Stored data
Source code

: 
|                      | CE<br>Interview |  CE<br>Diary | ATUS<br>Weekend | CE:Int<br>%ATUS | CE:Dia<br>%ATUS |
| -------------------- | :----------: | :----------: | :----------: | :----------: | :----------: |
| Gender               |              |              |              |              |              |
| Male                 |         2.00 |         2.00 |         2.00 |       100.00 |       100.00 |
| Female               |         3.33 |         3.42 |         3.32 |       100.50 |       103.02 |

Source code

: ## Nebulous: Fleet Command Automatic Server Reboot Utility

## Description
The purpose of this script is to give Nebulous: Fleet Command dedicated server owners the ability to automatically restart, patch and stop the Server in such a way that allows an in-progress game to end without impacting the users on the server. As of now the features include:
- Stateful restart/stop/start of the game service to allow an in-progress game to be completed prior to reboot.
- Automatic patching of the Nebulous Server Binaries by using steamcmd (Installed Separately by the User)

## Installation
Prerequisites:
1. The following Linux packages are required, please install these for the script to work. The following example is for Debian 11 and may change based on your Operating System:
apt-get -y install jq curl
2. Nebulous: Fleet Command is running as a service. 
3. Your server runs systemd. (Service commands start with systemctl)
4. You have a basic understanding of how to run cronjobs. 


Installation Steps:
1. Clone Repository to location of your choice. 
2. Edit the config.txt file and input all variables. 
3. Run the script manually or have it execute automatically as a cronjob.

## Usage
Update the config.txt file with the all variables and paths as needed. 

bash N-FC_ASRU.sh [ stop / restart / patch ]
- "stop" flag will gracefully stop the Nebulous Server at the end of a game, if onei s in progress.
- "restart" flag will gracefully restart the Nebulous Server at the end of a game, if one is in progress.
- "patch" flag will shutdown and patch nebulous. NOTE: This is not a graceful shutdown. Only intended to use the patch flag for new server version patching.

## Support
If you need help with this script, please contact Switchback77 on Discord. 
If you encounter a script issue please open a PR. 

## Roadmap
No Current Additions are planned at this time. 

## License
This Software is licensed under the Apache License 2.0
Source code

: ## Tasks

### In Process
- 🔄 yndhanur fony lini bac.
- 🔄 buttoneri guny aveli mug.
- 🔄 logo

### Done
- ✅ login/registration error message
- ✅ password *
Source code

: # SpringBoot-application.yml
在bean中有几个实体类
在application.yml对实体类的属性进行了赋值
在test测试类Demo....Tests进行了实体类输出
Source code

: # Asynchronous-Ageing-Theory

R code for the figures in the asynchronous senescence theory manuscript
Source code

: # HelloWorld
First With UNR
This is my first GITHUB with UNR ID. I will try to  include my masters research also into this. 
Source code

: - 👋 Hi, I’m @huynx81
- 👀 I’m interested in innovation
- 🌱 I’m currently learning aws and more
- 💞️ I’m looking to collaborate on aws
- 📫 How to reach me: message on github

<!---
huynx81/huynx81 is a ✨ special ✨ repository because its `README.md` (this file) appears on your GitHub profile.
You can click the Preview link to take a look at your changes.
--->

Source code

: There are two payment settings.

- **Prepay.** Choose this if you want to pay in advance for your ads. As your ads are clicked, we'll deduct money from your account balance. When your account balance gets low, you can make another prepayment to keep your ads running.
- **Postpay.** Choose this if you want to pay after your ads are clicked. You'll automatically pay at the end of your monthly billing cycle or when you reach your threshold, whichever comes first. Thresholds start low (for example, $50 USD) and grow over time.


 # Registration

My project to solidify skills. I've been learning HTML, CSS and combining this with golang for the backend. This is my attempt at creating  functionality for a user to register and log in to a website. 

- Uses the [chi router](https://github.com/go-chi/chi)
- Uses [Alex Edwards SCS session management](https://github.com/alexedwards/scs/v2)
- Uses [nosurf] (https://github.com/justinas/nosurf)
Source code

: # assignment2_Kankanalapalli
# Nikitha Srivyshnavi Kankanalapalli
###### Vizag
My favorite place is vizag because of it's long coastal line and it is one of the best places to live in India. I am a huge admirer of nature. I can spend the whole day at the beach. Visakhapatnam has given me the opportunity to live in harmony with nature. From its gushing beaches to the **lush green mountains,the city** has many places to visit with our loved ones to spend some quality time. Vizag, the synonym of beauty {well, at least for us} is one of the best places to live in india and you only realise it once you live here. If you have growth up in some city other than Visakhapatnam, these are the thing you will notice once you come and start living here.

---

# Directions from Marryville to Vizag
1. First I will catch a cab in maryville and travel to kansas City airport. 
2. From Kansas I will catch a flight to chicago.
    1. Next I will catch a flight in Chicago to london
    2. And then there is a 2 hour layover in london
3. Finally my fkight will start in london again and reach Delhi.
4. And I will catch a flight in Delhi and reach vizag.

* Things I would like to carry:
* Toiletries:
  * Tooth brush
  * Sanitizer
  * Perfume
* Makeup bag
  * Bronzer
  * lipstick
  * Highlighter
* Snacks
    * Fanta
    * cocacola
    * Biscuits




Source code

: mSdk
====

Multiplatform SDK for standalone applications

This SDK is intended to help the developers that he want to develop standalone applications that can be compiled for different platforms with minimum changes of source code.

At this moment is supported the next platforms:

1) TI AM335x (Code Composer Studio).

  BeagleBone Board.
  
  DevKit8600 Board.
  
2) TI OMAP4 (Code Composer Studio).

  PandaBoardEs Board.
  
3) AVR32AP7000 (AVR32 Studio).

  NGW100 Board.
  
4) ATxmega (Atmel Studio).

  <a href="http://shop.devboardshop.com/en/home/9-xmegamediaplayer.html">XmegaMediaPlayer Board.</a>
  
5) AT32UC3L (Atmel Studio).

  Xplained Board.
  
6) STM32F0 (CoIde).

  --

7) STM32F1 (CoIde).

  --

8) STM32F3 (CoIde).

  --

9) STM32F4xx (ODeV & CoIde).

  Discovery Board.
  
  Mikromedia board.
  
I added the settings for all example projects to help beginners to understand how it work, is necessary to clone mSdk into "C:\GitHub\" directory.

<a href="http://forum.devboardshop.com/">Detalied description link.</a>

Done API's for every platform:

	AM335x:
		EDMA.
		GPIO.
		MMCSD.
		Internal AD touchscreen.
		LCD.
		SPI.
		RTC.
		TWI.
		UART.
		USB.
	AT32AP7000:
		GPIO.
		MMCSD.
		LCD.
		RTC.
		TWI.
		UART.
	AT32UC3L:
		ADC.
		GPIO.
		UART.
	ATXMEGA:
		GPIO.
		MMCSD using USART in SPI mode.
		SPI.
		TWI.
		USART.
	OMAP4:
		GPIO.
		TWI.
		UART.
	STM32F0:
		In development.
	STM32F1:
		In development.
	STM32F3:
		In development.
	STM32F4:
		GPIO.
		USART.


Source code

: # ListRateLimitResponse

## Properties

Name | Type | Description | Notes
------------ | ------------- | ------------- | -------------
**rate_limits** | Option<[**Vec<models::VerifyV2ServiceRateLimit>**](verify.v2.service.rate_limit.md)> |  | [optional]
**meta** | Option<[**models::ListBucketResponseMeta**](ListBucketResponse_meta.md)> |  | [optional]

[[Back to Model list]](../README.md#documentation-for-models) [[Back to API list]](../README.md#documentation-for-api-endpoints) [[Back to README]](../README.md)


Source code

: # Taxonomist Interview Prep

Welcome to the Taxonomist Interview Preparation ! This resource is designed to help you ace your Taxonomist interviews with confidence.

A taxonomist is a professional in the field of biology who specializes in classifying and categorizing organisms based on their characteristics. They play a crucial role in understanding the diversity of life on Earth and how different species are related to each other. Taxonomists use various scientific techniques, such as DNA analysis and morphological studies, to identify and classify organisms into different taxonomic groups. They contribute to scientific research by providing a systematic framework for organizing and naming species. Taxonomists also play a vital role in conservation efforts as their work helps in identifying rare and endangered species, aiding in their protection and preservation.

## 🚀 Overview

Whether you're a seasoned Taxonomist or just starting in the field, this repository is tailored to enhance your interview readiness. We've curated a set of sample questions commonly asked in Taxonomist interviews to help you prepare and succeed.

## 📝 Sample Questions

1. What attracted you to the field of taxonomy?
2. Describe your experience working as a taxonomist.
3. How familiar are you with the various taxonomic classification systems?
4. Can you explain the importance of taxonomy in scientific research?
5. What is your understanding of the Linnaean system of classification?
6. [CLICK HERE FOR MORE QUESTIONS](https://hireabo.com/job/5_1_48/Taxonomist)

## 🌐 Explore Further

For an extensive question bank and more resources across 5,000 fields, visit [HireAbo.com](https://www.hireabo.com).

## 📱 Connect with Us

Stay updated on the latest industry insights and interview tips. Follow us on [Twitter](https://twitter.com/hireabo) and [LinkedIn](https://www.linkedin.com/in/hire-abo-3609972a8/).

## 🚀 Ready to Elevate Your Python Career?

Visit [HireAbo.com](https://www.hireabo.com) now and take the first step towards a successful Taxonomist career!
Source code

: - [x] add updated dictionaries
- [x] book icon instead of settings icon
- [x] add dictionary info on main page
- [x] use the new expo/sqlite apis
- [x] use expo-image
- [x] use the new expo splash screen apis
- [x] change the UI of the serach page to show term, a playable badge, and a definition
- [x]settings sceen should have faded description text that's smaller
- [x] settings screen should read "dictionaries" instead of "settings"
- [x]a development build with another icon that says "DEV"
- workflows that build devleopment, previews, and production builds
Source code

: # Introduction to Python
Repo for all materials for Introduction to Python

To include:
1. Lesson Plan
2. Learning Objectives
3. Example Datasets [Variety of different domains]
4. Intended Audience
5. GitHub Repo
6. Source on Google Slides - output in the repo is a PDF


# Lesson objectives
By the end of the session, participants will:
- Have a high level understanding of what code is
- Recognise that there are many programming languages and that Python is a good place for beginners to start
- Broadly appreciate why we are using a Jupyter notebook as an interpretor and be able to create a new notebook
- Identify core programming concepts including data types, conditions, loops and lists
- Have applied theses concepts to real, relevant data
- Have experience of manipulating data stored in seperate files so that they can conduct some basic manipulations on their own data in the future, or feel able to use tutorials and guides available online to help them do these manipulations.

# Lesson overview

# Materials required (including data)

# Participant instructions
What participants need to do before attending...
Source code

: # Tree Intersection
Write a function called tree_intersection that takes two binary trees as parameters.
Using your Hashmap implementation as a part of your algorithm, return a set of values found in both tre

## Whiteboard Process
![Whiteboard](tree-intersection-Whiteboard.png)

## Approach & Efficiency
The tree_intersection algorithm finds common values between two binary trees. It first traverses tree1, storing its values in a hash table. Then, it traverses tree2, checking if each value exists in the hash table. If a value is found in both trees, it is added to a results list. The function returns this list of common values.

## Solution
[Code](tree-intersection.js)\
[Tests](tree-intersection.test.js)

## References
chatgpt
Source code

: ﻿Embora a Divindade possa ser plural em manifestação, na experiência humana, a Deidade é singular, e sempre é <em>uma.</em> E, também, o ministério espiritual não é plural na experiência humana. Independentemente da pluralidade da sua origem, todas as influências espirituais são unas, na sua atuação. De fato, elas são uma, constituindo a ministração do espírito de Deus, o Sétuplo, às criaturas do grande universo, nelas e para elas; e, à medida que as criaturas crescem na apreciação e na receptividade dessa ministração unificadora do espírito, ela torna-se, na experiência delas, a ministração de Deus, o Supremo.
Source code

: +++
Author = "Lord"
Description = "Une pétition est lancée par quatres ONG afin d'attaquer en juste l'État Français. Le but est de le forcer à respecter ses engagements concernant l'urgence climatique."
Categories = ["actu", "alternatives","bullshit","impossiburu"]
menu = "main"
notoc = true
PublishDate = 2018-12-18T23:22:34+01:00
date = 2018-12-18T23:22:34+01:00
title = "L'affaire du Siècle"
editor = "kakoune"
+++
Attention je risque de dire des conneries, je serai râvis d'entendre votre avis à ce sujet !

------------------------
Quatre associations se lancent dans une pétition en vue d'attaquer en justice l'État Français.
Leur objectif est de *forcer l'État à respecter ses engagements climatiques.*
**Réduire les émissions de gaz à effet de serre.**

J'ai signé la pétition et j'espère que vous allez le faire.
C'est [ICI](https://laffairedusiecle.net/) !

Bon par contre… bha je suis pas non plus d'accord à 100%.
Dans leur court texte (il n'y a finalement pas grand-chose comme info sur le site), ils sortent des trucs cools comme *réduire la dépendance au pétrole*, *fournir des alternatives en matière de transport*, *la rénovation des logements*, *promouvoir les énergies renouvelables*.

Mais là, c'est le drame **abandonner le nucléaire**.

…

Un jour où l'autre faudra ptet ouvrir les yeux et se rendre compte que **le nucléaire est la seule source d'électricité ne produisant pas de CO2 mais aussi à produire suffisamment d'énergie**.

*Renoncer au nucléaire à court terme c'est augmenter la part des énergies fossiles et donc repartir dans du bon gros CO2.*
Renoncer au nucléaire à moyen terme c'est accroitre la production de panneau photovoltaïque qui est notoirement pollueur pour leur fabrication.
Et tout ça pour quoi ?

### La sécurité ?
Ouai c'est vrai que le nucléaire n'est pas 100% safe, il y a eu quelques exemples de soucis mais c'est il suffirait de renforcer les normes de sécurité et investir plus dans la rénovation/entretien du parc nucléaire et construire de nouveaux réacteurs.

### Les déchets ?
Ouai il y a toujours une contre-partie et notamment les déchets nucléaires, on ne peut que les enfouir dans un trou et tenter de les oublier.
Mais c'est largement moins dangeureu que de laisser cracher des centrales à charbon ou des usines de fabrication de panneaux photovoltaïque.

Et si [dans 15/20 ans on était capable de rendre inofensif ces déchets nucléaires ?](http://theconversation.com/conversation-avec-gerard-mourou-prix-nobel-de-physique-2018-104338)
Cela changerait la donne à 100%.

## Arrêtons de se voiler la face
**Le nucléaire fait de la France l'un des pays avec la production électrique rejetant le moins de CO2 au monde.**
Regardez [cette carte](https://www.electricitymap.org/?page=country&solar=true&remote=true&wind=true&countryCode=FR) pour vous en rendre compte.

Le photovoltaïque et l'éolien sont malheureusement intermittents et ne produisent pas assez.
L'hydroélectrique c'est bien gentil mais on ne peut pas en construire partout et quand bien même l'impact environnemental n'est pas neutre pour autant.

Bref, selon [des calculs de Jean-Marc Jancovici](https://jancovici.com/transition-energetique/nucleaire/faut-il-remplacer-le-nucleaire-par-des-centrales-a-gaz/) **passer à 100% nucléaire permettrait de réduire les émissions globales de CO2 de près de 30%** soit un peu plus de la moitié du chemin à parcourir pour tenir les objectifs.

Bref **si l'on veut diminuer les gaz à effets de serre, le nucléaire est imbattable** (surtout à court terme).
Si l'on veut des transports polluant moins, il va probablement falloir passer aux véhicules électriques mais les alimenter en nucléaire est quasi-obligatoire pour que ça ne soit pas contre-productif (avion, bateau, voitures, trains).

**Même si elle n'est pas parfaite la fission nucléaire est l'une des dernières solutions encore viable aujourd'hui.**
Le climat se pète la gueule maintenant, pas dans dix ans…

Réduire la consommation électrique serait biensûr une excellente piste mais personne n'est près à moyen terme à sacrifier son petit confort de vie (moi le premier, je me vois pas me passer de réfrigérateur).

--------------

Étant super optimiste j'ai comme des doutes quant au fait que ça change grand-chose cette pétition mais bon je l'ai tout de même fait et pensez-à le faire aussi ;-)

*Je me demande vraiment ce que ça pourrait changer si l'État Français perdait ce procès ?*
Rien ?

[Directions]: Transcribe the records from their first line. Stop after the line with "## Description", including it.

[Task solution]:
Source code

: 
|                      | CE<br>Interview |  CE<br>Diary | ATUS<br>Weekend | CE:Int<br>%ATUS | CE:Dia<br>%ATUS |
| -------------------- | :----------: | :----------: | :----------: | :----------: | :----------: |
| Gender               |              |              |              |              |              |
| Male                 |         2.00 |         2.00 |         2.00 |       100.00 |       100.00 |
| Female               |         3.33 |         3.42 |         3.32 |       100.50 |       103.02 |

Source code

: ## Nebulous: Fleet Command Automatic Server Reboot Utility

## Description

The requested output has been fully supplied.